**Task:** Across the whole listing, copy out every line that includes the string "Here".

+++ Source records

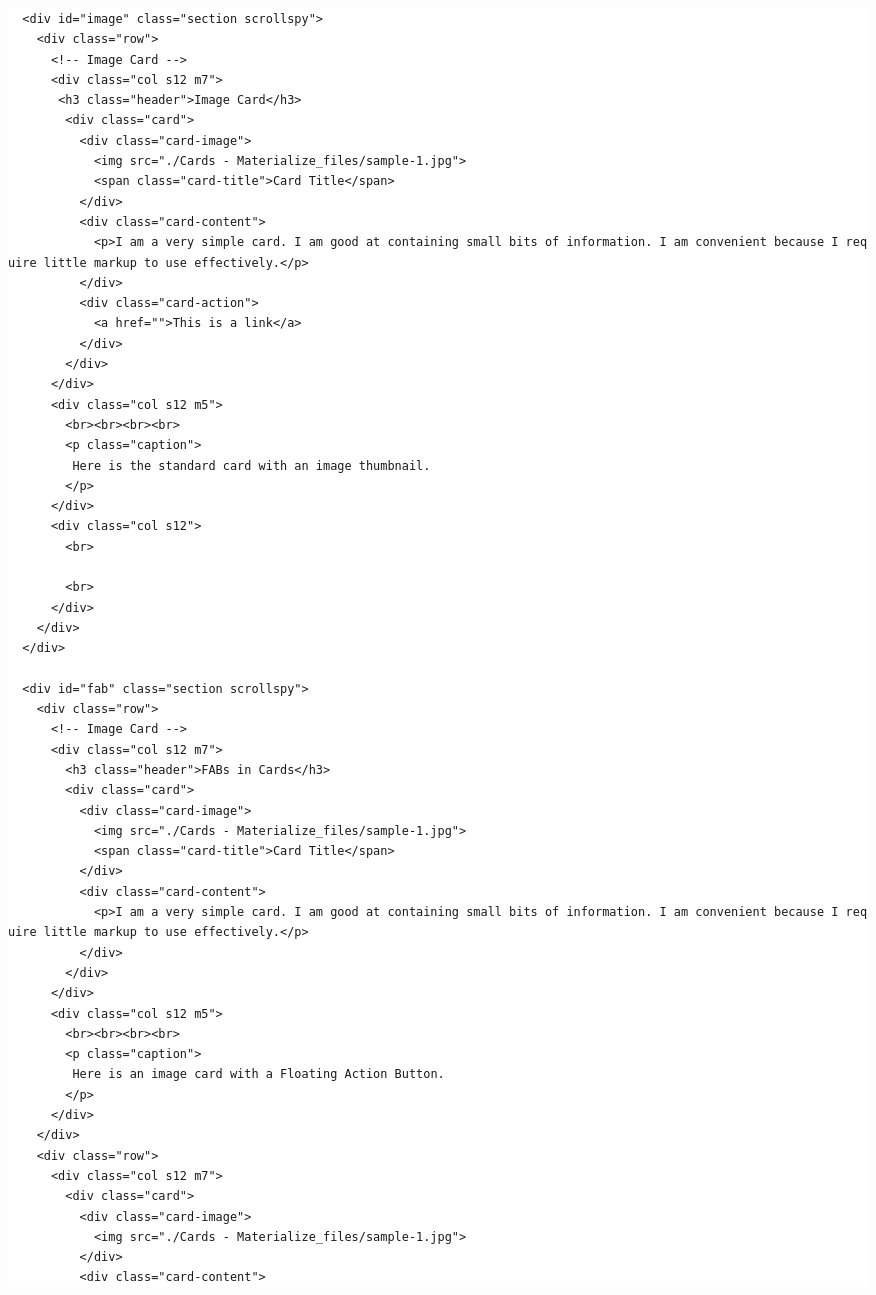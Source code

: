       <div id="image" class="section scrollspy">
        <div class="row">
          <!-- Image Card -->
          <div class="col s12 m7">
           <h3 class="header">Image Card</h3>
            <div class="card">
              <div class="card-image">
                <img src="./Cards - Materialize_files/sample-1.jpg">
                <span class="card-title">Card Title</span>
              </div>
              <div class="card-content">
                <p>I am a very simple card. I am good at containing small bits of information. I am convenient because I require little markup to use effectively.</p>
              </div>
              <div class="card-action">
                <a href="">This is a link</a>
              </div>
            </div>
          </div>
          <div class="col s12 m5">
            <br><br><br><br>
            <p class="caption">
             Here is the standard card with an image thumbnail.
            </p>
          </div>
          <div class="col s12">
            <br>

            <br>
          </div>
        </div>
      </div>

      <div id="fab" class="section scrollspy">
        <div class="row">
          <!-- Image Card -->
          <div class="col s12 m7">
            <h3 class="header">FABs in Cards</h3>
            <div class="card">
              <div class="card-image">
                <img src="./Cards - Materialize_files/sample-1.jpg">
                <span class="card-title">Card Title</span>
              </div>
              <div class="card-content">
                <p>I am a very simple card. I am good at containing small bits of information. I am convenient because I require little markup to use effectively.</p>
              </div>
            </div>
          </div>
          <div class="col s12 m5">
            <br><br><br><br>
            <p class="caption">
             Here is an image card with a Floating Action Button.
            </p>
          </div>
        </div>
        <div class="row">
          <div class="col s12 m7">
            <div class="card">
              <div class="card-image">
                <img src="./Cards - Materialize_files/sample-1.jpg">
              </div>
              <div class="card-content">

++++++

**Response:**
             Here is the standard card with an image thumbnail.
             Here is an image card with a Floating Action Button.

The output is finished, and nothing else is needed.